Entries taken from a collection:
BEGIN
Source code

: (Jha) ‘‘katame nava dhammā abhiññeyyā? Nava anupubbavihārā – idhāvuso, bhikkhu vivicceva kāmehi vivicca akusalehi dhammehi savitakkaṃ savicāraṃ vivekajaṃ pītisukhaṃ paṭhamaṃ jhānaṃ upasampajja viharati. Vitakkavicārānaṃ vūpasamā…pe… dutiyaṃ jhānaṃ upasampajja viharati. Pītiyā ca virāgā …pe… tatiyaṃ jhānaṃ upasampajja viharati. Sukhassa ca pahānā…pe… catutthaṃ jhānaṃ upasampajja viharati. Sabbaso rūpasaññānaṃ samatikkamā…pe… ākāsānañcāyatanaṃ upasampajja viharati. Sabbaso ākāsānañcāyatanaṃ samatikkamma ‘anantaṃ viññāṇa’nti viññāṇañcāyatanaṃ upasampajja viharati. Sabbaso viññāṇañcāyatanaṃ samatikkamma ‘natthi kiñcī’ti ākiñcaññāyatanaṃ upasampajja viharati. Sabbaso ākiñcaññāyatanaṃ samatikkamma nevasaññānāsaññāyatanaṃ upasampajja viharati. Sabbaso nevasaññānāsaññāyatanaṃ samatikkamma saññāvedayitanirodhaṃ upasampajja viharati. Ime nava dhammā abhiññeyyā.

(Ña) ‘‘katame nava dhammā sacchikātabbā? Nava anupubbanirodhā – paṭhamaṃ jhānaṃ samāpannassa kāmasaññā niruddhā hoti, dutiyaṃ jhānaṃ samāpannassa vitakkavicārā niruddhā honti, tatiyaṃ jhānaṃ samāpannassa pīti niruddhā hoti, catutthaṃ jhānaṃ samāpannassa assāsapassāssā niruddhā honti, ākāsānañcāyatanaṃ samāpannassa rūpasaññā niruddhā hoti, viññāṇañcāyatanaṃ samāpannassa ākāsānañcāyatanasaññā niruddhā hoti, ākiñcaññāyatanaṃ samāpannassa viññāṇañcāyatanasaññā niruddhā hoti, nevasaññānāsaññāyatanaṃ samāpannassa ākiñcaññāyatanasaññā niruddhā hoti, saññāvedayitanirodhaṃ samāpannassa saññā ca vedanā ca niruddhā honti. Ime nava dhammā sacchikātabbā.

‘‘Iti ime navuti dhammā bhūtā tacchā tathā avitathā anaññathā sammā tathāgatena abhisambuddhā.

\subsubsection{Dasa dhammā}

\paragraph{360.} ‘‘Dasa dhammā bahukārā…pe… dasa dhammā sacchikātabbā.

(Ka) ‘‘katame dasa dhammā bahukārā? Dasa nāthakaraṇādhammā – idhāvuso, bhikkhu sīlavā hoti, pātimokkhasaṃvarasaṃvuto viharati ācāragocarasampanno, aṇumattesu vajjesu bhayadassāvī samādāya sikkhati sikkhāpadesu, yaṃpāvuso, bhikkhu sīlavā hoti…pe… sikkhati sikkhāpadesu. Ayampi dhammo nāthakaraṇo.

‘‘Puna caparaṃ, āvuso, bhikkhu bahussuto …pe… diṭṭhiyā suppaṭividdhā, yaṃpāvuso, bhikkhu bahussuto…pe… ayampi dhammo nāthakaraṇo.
END
▶ What is being asked
How many lines of the data contain the word "bahukārā"? Answer with the number alone.

▶ Result of this task
2